You may have been surprised to see Robert Gsellman, erstwhile Jacob deGrom clone—seriously, have you seen how much the two look alike with deGrom’s new heel beard?—and contender for the Met fifth starter position, pop up in the top handful of pitching prospects in baseball in the recently released Baseball Prospectus 101. On the other hand, maybe you’re not surprised to see him that high, because you’re a diehard Mets fan that bought in already. We* ranked Gsellman No. 17 overall, behind only Alex Reyes (since felled by a torn UCL), Lucas Giolito, and Tyler Glasnow among the game’s pitching prospects.

(* – Editor’s Note: Jarrett was part of the team, led by BP Mets’ Jeffrey Paternostro, that contributed to the 2017 BP 101 rankings.)

It’s certainly true that Baseball Prospectus is, to this point, the only major outlet to rank Gsellman quite that high; John Sickels of SB Nation ranked Gsellman 59th and Keith Law of ESPN.com ranked Gsellman 76th. In our Mets Top 10, we graded Gsellman as an OFP (overall future potential) role 70 and likely role 60; this was the highest combined grade pairing we gave to any pitcher this year, and Gsellman ranked fourth of the five we graded that high.

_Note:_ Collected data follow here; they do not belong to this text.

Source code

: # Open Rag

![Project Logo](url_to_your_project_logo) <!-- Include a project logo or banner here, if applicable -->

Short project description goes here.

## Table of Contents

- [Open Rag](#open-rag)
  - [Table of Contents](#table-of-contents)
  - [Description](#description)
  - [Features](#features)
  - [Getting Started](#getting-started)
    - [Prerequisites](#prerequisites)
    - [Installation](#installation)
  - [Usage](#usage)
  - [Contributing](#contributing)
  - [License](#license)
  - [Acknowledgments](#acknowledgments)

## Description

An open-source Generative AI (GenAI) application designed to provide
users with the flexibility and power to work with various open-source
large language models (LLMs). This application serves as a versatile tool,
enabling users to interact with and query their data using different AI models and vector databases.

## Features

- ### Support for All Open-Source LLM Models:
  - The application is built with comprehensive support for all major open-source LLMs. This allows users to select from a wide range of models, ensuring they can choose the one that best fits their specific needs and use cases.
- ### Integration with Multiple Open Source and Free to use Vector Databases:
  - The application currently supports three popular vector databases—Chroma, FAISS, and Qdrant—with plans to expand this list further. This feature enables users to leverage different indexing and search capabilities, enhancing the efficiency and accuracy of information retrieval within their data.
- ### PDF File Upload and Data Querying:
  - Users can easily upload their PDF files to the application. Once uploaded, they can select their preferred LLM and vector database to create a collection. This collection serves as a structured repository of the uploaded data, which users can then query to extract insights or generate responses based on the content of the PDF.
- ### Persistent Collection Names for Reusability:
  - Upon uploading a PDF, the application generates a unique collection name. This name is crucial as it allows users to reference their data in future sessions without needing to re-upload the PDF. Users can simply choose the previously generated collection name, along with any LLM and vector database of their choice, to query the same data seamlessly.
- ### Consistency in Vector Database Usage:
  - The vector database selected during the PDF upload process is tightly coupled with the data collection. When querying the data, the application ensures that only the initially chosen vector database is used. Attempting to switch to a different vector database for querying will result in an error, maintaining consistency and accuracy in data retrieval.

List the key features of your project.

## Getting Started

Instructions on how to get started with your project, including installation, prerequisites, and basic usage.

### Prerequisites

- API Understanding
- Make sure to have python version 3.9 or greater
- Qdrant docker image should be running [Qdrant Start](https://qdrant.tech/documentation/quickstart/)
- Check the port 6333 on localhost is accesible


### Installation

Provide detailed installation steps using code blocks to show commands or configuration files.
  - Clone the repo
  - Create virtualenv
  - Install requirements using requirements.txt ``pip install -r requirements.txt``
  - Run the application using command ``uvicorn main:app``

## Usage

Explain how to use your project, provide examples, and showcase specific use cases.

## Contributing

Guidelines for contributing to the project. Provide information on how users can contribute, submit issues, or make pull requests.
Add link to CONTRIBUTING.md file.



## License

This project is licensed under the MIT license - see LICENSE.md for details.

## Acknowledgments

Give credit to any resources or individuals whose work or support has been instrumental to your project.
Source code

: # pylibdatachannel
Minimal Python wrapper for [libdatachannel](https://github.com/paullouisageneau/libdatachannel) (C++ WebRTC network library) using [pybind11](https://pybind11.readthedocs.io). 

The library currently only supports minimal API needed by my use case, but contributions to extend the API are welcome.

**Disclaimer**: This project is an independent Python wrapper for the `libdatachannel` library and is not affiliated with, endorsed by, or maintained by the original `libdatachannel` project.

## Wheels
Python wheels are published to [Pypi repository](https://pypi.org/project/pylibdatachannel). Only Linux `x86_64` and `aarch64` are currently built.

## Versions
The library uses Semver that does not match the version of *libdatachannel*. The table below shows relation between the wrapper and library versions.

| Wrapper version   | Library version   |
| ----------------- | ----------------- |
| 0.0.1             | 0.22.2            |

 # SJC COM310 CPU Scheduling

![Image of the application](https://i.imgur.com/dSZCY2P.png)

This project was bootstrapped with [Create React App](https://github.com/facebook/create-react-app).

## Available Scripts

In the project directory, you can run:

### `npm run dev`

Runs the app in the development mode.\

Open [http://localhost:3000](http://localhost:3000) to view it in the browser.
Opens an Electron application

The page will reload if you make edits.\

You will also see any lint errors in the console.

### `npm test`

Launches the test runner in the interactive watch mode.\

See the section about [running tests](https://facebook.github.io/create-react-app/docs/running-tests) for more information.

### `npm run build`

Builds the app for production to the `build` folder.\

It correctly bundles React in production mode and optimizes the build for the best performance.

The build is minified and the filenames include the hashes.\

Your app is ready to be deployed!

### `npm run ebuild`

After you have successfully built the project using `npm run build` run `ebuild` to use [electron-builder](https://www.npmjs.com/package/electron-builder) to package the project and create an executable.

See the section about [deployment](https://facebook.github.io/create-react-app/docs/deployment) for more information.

In less-scouty terms, what do we think about Gsellman? Think of OFP as the roughly the 75th percentile outcome for a player, a reasonable high-side outcome, and the likely role as about the median outcome. A role-70 pitcher is a number two starter or elite reliever, and a role-60 pitcher is a number three starter or good closer. When putting this together with calling Gsellman a 70 OFP/likely 60, you should note something immediately: BP isn’t projecting Robert Gsellman’s career outcomes to look like Robert Gsellman in 2016. 2016 Gsellman pitched like a role 80 ace, and we’re expecting that to backslide a good bit, or else he’d be a likely 80 and the best pitching prospect since Stephen Strasburg nearly a decade ago. Gsellman might yet be an ace, but nearly every good or better pitching prospect has “ace upside” if everything goes right. Most of the time, something goes wrong. Put another way, there’s a list of the 10 top non-Gsellman pitching prospects later in this article, and it’s likely that around two of them will turn into true aces.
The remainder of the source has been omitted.